The IZOD IndyCar Series, as the pinnacle of U.S. open-wheel racing, should not just be a driver-centric drama with the cars as 200mph props. It must be a meritocracy for all participants, which means there should be diversity of equipment, something that encourages technical ingenuity. Besides which, the ability to work with engineers and help develop the cars was one of the defining qualities in such heroes as Dan Gurney, Mark Donohue, A.J. Foyt, Mario Andretti, Rick Mears, Al Unser Jr and Gil de Ferran. Imagine how frustrated they'd be if they were racing in the current era.
Attempts to equalize performance, I feel, must end. Too often in racing series all around the world, excellence is punished, be it through weight ballast, air restrictors, engine tweaks, rule changes (often disguised as “clarifications”), dubious calls from race control, whatever.
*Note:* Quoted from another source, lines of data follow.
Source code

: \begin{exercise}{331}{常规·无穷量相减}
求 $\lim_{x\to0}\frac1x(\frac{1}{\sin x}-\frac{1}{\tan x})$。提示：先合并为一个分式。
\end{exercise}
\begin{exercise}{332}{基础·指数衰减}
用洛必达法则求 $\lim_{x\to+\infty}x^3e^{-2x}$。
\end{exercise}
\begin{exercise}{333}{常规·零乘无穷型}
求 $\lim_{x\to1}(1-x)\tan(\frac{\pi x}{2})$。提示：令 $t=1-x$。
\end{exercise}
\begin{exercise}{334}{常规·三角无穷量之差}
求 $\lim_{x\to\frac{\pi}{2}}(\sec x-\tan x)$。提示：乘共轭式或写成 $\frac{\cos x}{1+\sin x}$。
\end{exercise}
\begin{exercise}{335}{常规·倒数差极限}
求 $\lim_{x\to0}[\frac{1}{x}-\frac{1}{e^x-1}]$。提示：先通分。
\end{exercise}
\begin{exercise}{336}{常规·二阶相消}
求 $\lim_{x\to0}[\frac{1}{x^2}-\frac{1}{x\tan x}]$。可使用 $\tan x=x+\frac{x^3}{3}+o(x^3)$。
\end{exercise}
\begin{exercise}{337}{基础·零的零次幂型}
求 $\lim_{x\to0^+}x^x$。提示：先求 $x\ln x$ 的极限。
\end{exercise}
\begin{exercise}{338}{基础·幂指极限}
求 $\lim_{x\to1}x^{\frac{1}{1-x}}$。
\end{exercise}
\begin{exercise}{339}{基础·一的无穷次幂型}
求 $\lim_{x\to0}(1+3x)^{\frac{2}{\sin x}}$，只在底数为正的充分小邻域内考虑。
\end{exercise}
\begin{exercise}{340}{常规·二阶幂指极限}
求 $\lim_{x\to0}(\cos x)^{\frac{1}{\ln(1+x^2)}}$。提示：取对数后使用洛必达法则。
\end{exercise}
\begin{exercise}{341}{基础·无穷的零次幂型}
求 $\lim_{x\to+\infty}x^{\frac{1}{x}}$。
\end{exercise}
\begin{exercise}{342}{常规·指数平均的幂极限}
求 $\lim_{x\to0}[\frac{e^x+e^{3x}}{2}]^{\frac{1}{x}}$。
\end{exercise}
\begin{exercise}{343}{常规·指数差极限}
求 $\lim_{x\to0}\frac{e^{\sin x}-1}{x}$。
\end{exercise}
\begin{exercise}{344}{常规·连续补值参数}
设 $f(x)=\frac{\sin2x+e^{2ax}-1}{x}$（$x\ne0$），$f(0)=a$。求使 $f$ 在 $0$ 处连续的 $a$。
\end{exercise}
In fact, I find it quite extraordinary that so many car companies apply their logos and dollars to racing when they aren't allowed to shine for more than a few races. Seriously, who cares if David slays Goliath when, for equalization purposes, the big guy has his feet nailed to the ground and the kid has unlimited swings of the sling?
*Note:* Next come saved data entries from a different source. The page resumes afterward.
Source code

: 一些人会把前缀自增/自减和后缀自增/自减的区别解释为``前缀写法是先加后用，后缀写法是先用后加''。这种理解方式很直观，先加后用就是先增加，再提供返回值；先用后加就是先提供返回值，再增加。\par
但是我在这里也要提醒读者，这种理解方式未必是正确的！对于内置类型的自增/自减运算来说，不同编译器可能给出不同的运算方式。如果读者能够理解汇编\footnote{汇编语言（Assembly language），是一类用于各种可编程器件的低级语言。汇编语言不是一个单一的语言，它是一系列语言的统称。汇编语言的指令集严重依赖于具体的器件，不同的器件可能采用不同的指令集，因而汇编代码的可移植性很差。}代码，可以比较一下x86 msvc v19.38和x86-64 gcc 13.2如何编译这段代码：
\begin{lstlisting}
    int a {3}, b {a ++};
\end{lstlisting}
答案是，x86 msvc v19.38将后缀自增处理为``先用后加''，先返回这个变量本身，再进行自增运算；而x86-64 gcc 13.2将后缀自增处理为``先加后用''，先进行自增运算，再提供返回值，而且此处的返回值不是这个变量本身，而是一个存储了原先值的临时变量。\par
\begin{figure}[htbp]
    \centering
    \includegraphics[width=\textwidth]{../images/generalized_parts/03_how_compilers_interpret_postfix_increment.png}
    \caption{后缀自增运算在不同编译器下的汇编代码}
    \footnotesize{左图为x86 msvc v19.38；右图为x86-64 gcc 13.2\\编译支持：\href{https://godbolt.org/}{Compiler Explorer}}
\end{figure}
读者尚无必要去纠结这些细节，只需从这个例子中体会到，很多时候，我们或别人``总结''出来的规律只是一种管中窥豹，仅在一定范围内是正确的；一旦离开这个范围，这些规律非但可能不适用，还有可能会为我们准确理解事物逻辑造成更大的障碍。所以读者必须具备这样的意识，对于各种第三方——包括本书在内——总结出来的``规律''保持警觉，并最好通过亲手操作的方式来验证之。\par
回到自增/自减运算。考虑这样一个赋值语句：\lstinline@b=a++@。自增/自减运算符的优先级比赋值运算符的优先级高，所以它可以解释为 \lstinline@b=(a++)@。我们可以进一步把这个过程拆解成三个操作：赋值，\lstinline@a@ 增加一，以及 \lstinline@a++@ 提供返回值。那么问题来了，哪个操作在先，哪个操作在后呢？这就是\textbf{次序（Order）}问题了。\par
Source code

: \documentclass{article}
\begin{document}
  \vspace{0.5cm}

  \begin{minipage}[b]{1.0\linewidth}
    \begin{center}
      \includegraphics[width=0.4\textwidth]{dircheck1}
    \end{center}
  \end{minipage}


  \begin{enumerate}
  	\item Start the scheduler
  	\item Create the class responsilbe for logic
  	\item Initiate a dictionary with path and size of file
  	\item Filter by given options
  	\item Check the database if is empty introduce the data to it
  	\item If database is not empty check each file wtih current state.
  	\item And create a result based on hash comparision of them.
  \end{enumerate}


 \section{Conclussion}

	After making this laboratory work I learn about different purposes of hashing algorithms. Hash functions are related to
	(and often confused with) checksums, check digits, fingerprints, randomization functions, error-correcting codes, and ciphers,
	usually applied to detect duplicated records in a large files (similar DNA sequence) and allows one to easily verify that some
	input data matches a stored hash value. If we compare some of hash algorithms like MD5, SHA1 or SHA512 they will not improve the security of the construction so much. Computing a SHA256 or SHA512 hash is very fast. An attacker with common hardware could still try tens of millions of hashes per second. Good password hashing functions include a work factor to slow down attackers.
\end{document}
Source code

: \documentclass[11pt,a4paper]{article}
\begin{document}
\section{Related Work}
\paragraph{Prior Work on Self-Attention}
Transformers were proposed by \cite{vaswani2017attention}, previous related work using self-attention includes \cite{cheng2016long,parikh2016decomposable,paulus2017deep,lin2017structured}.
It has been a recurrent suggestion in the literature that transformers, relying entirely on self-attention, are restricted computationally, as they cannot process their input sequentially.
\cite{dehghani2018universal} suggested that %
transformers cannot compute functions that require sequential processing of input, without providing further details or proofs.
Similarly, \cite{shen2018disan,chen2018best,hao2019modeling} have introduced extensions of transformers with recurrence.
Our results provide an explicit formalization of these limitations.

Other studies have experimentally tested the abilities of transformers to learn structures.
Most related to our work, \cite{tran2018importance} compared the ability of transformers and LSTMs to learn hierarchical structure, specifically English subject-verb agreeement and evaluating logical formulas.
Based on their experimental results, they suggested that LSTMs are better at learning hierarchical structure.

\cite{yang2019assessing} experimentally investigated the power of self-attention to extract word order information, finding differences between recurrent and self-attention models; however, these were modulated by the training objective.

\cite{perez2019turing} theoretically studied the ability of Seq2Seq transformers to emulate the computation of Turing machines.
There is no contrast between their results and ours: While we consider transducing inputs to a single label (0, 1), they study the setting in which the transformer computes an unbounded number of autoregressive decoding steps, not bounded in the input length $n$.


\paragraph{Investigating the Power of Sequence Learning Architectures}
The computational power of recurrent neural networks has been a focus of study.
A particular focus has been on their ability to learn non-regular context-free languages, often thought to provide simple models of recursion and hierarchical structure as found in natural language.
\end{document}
It's a subject Tim Cindric, president of Penske Racing, wrote about back in January on this site. “If IndyCar is to garner the respect of the fans as one of the top forms of motorsport in the world,” he said, “we need to get away from this mentality of having spec cars with limited testing. I am not advocating a free-for-all for our benefit. Rather, we have to allow testing so new drivers have a chance in the sport and we have to allow teams to differentiate themselves beyond just having their own dampers. Fans want to see the teams generate evolutions and if IndyCar continues toward making the rules suit the budgets of the lowest teams, it will soon take a back seat to not only NASCAR, but sports car racing as well.”
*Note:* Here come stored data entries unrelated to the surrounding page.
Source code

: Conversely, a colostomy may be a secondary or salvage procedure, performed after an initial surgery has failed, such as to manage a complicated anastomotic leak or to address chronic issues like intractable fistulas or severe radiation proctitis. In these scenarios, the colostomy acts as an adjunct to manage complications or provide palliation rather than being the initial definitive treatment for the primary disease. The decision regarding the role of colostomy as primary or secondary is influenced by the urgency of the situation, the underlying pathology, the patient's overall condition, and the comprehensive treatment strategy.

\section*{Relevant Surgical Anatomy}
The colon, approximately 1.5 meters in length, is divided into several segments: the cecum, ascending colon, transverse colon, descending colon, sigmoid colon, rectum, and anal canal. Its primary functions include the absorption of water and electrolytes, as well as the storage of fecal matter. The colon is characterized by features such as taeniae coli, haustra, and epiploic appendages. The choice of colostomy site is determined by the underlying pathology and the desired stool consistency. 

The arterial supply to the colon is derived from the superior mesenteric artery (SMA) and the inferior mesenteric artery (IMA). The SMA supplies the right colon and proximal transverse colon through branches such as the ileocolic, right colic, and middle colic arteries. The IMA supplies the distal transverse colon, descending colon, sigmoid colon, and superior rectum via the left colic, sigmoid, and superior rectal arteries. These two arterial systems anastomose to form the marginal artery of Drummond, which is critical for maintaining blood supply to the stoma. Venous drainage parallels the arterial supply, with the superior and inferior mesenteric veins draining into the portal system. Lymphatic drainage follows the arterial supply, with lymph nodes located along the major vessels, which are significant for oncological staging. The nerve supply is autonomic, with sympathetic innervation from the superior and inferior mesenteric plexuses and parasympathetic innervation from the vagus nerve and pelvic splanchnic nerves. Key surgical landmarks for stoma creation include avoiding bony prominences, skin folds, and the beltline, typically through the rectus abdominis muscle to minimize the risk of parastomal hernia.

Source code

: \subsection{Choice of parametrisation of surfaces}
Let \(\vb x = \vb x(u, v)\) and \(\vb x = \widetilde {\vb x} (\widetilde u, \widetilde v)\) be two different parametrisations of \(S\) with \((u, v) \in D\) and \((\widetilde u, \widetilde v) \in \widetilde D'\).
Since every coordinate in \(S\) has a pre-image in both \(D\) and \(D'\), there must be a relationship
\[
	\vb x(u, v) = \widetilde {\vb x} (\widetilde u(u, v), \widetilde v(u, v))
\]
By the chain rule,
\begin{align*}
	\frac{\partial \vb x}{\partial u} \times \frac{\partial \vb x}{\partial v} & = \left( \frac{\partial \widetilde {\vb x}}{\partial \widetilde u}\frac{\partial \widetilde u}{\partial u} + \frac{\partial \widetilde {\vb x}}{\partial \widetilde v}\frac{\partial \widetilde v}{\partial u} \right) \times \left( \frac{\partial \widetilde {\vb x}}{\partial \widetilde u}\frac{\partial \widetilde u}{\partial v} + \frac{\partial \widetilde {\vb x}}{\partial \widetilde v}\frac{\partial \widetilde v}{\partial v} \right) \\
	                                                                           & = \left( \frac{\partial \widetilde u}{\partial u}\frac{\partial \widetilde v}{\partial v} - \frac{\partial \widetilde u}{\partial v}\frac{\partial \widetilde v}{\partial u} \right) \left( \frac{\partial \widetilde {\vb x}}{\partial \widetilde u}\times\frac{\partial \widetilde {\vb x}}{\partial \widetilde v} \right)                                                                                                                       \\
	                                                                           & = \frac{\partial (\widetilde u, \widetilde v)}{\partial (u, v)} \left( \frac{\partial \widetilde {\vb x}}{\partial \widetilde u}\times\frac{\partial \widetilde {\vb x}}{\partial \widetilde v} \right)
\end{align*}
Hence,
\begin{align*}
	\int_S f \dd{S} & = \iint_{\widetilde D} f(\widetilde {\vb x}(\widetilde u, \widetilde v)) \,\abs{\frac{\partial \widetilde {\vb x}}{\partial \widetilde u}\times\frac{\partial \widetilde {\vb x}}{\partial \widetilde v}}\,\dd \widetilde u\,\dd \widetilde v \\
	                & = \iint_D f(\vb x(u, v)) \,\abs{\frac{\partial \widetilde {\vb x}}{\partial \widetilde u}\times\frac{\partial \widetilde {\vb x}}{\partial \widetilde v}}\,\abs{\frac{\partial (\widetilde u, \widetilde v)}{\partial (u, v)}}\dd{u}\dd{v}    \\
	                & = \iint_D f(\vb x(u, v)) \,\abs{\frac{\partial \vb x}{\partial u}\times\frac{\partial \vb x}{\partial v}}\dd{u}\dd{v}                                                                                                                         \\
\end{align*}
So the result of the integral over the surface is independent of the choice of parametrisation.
Amen to that. The philosophy behind racing's increasingly blatant attempts to manufacture close competition, compressing the distance from the front of the grid to the back, would be laughed at in any other sport. Imagine if, in order to reduce the difference between the best and worst teams in a 4 x 400 relay, the fourth runner on a squad wasn't allowed to set off until all teams had exchanged batons for the final leg. Suddenly the team element would be gone and it would all come down to the last man.
In motorsports terms, that would mean the driver had the only meaningful contribution to a race, because his team's engineering knowledge, technical smarts, or strategy expertise had been neutralized by the regulations. IndyCar must remove this ridiculous glass ceiling for engineering staff, or eventually the pit lane will be populated by Pep Boys rejects, while the best guys and gals head to series where their talents can flourish, where they have a greater influence over the race results. What appeal would IndyCar have for the ambitious young wannabe race engineers?